Titled “Start the New Year Right,” the event will enable students, families and guests to make sandwiches for Hospitality House and other local charities, create survival kits for new dog owners, craft blankets for pets and design door hangers for senior citizens, among other projects. These endeavors are all designed by St. Mary’s students.
Each year, Chris Smith, a St. Mary’s teacher, asks his seventh- and eighth-grade students to pick an issue important to them, make a presentation on it, and then offer a solution to address it.
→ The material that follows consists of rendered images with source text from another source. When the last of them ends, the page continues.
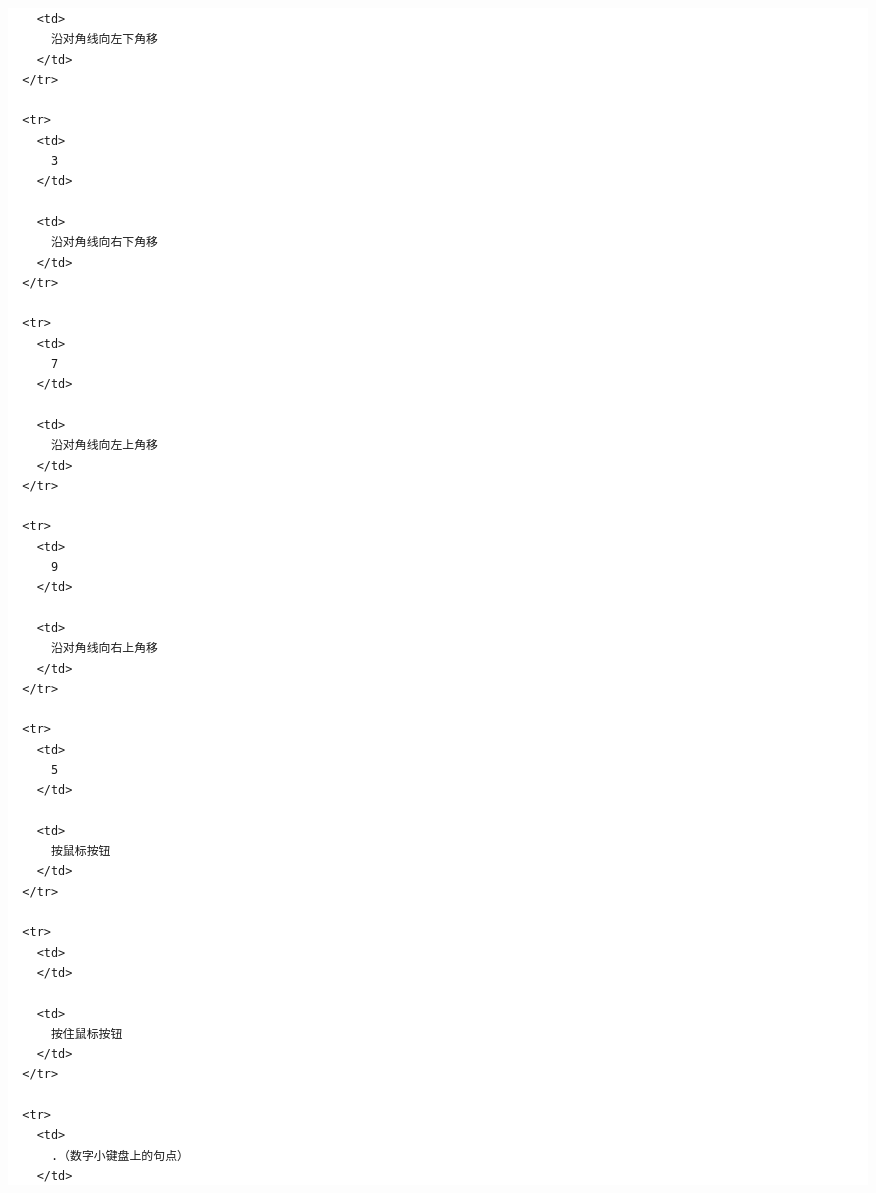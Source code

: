         <td>
          沿对角线向左下角移
        </td>
      </tr>
      
      <tr>
        <td>
          3
        </td>
        
        <td>
          沿对角线向右下角移
        </td>
      </tr>
      
      <tr>
        <td>
          7
        </td>
        
        <td>
          沿对角线向左上角移
        </td>
      </tr>
      
      <tr>
        <td>
          9
        </td>
        
        <td>
          沿对角线向右上角移
        </td>
      </tr>
      
      <tr>
        <td>
          5
        </td>
        
        <td>
          按鼠标按钮
        </td>
      </tr>
      
      <tr>
        <td>
        </td>
        
        <td>
          按住鼠标按钮
        </td>
      </tr>
      
      <tr>
        <td>
          .（数字小键盘上的句点）
        </td>
        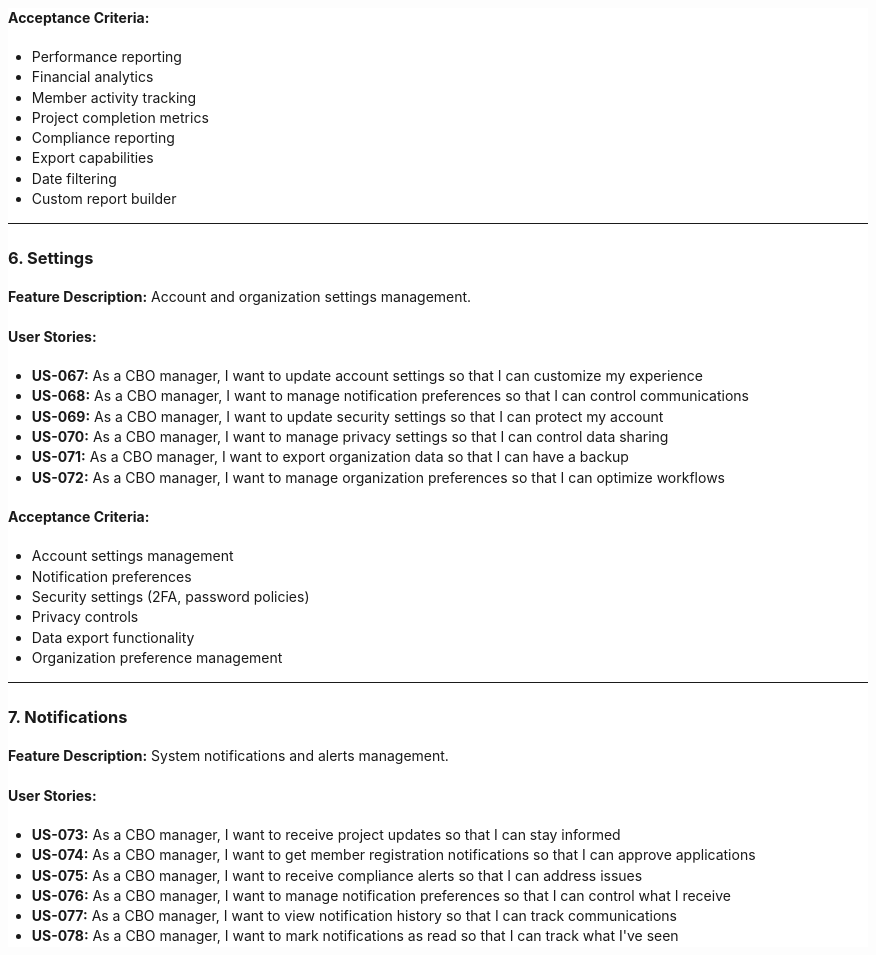 #### Acceptance Criteria:
- Performance reporting
- Financial analytics
- Member activity tracking
- Project completion metrics
- Compliance reporting
- Export capabilities
- Date filtering
- Custom report builder

---

### 6. Settings
**Feature Description:** Account and organization settings management.

#### User Stories:
- **US-067:** As a CBO manager, I want to update account settings so that I can customize my experience
- **US-068:** As a CBO manager, I want to manage notification preferences so that I can control communications
- **US-069:** As a CBO manager, I want to update security settings so that I can protect my account
- **US-070:** As a CBO manager, I want to manage privacy settings so that I can control data sharing
- **US-071:** As a CBO manager, I want to export organization data so that I can have a backup
- **US-072:** As a CBO manager, I want to manage organization preferences so that I can optimize workflows

#### Acceptance Criteria:
- Account settings management
- Notification preferences
- Security settings (2FA, password policies)
- Privacy controls
- Data export functionality
- Organization preference management

---

### 7. Notifications
**Feature Description:** System notifications and alerts management.

#### User Stories:
- **US-073:** As a CBO manager, I want to receive project updates so that I can stay informed
- **US-074:** As a CBO manager, I want to get member registration notifications so that I can approve applications
- **US-075:** As a CBO manager, I want to receive compliance alerts so that I can address issues
- **US-076:** As a CBO manager, I want to manage notification preferences so that I can control what I receive
- **US-077:** As a CBO manager, I want to view notification history so that I can track communications
- **US-078:** As a CBO manager, I want to mark notifications as read so that I can track what I've seen
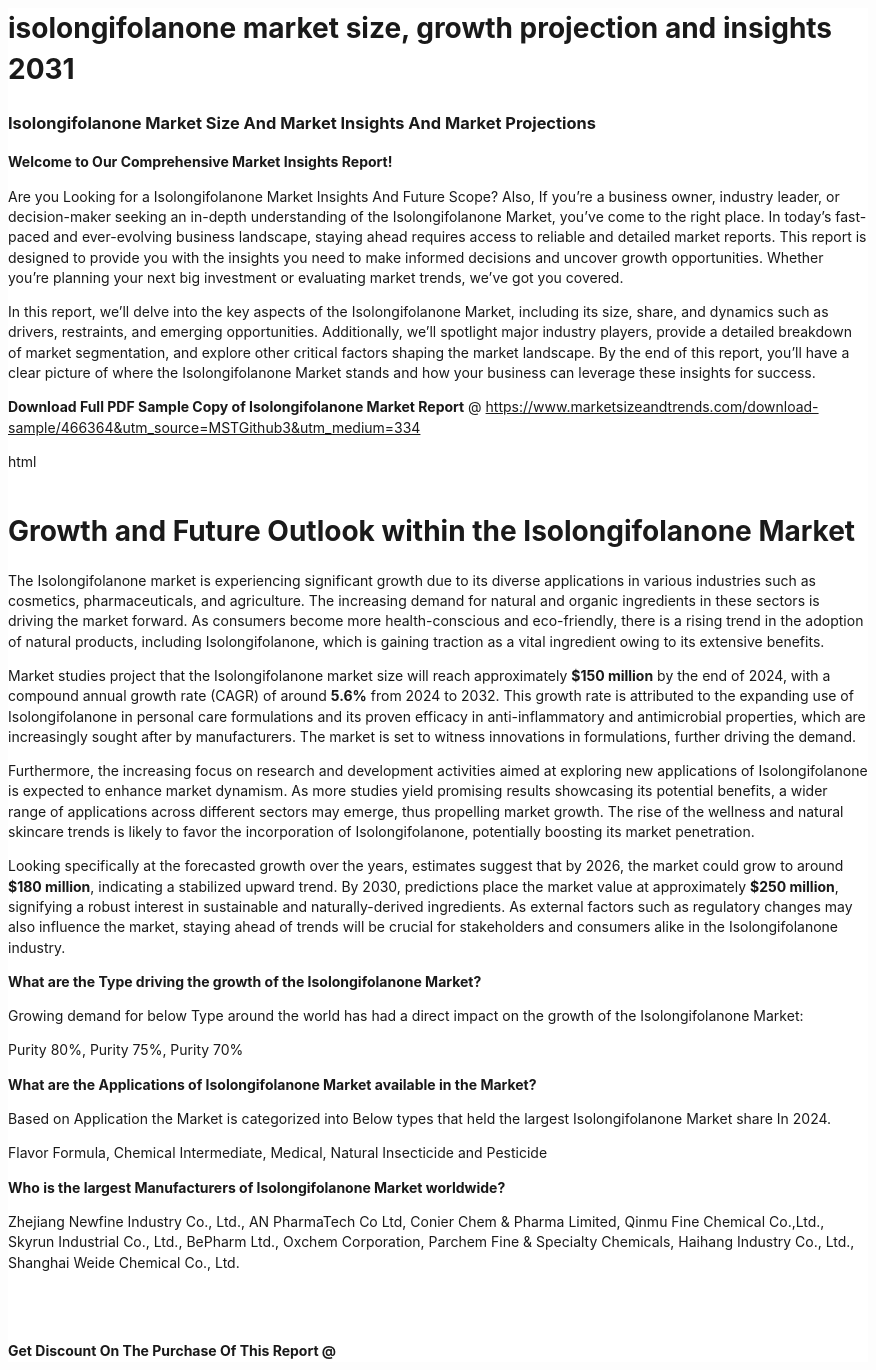 <H1>isolongifolanone market size, growth projection and insights 2031</H1><div class="" data-test-id=""><h3><span class="">Isolongifolanone Market Size And Market Insights And Market Projections</span></h3></div><div class="" data-test-id=""><p><strong>Welcome to Our Comprehensive Market Insights Report!</strong></p><p>Are you Looking for a Isolongifolanone Market Insights And Future Scope? Also, If you&rsquo;re a business owner, industry leader, or decision-maker seeking an in-depth understanding of the Isolongifolanone Market, you&rsquo;ve come to the right place. In today&rsquo;s fast-paced and ever-evolving business landscape, staying ahead requires access to reliable and detailed market reports. This report is designed to provide you with the insights you need to make informed decisions and uncover growth opportunities. Whether you&rsquo;re planning your next big investment or evaluating market trends, we&rsquo;ve got you covered.</p><p>In this report, we&rsquo;ll delve into the key aspects of the Isolongifolanone Market, including its size, share, and dynamics such as drivers, restraints, and emerging opportunities. Additionally, we&rsquo;ll spotlight major industry players, provide a detailed breakdown of market segmentation, and explore other critical factors shaping the market landscape. By the end of this report, you&rsquo;ll have a clear picture of where the Isolongifolanone Market stands and how your business can leverage these insights for success.</p><p><strong>Download Full PDF Sample Copy of Isolongifolanone Market Report</strong> @ <a href="https://www.marketsizeandtrends.com/download-sample/466364&utm_source=MSTGithub3&utm_medium=334" target="_blank">https://www.marketsizeandtrends.com/download-sample/466364&utm_source=MSTGithub3&utm_medium=334</a></p></div><div class="" data-test-id=""><p><span class="">html<!DOCTYPE html><html lang="en"><head> <meta charset="UTF-8"> <meta name="viewport" content="width=device-width, initial-scale=1.0"> <title>Isolongifolanone Market Outlook</title></head><body> <h1>Growth and Future Outlook within the Isolongifolanone Market</h1> <p>The Isolongifolanone market is experiencing significant growth due to its diverse applications in various industries such as cosmetics, pharmaceuticals, and agriculture. The increasing demand for natural and organic ingredients in these sectors is driving the market forward. As consumers become more health-conscious and eco-friendly, there is a rising trend in the adoption of natural products, including Isolongifolanone, which is gaining traction as a vital ingredient owing to its extensive benefits.</p> <p>Market studies project that the Isolongifolanone market size will reach approximately <strong>$150 million</strong> by the end of 2024, with a compound annual growth rate (CAGR) of around <strong>5.6%</strong> from 2024 to 2032. This growth rate is attributed to the expanding use of Isolongifolanone in personal care formulations and its proven efficacy in anti-inflammatory and antimicrobial properties, which are increasingly sought after by manufacturers. The market is set to witness innovations in formulations, further driving the demand.</p> <p><strong></strong></p> <p>Furthermore, the increasing focus on research and development activities aimed at exploring new applications of Isolongifolanone is expected to enhance market dynamism. As more studies yield promising results showcasing its potential benefits, a wider range of applications across different sectors may emerge, thus propelling market growth. The rise of the wellness and natural skincare trends is likely to favor the incorporation of Isolongifolanone, potentially boosting its market penetration.</p> <p>Looking specifically at the forecasted growth over the years, estimates suggest that by 2026, the market could grow to around <strong>$180 million</strong>, indicating a stabilized upward trend. By 2030, predictions place the market value at approximately <strong>$250 million</strong>, signifying a robust interest in sustainable and naturally-derived ingredients. As external factors such as regulatory changes may also influence the market, staying ahead of trends will be crucial for stakeholders and consumers alike in the Isolongifolanone industry.</p></body></html></span></p><p><strong><span class="">What are the&nbsp;Type driving the growth of the Isolongifolanone Market?</span></strong></p></div><div class="" data-test-id=""><p><span class="">Growing demand for below Type around the world has had a direct impact on the growth of the Isolongifolanone Market:</span></p></div><div class="" data-test-id=""><p>Purity 80%, Purity 75%, Purity 70%</p><p><span class=""><strong>What are the&nbsp;Applications&nbsp;of Isolongifolanone Market available in the Market?</strong></span></p></div><div class="" data-test-id=""><p><span class="">Based on Application the Market is categorized into Below types that held the largest Isolongifolanone Market share In 2024.</span></p></div><div class="" data-test-id=""><p><span class="">Flavor Formula, Chemical Intermediate, Medical, Natural Insecticide and Pesticide</span></p><p><span class=""><strong>Who is the largest Manufacturers of Isolongifolanone Market worldwide?</strong></span></p></div><div class="" data-test-id=""><p><span class="">Zhejiang Newfine Industry Co., Ltd., AN PharmaTech Co Ltd, Conier Chem & Pharma Limited, Qinmu Fine Chemical Co.,Ltd., Skyrun Industrial Co., Ltd., BePharm Ltd., Oxchem Corporation, Parchem Fine & Specialty Chemicals, Haihang Industry Co., Ltd., Shanghai Weide Chemical Co., Ltd.</span></p></div><div class="" data-test-id="">&nbsp;</div><div class="" data-test-id="">&nbsp;</div><div class="" data-test-id=""><p><span class=""><strong>Get Discount On The Purchase Of This Report @</strong>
The seventh-graders must design projects that can be completed by people of all ages in an hour in the cafeteria, while eighth-graders have wider parameters, like taking a field trip to Feed My Starving Children.
A trip to a Feed My Starving Children packing site in Eagan is a fitting idea for St. Mary’s, as students from the school helped pack meals for the organization during an Owatonna MobilePack in October.
Feed My Starving Children, a Christian non-profit, has seven permanent packing sites, including three in Minnesota — in Chanhassen, Eagan and Coon Rapids — where packing occurs six days per week, but roughly a quarter of the meals the organization sends out annually come from mobile packing sites like the one Owatonna hosted in October, said the organization’s Manny Kuphal. In 2016, the group saw a total of 300 mobile packing sites with a goal of packing 295 million meals.
The school has made a habit of assisting in annual Owatonna MobilePacks with students in grades five and six, Gaye McCann, a sixth-grade teacher, said in October. “It’s all about service.”
Maggie Newhouse, an eighth-grader, chose “elderly loneliness” as her topic for Smith’s class this, she said last week. “I think of people who are alone and being left out.”
To attenuate that loneliness, Newhouse is having those who attend Wednesday’s community service night create door hangers for older individuals, she said.
“I want to make something they can look at and know people are thinking of them,” she said.
She’ll have all the materials cut out prior to Wednesday night.
“They can decorate them however they want to personalize them,” she said.
She’s hoping to create 50 of these door hangers, and she’ll complete on her own however many don’t get finished Wednesday in the cafeteria, she said. Then, she’ll take them to Koda Living Community.
Smith asked students in grades six through eight to perform 12 hours of service in the first trimester. Instead, students averaged 30.
“We have some really generous hearts here,” Smith said.
In fact, that’s one of the reasons he enjoys teaching junior high students.
“They still have hope, and they believe they can make the world a better place,” he said. “They enjoy it. They want to do it.”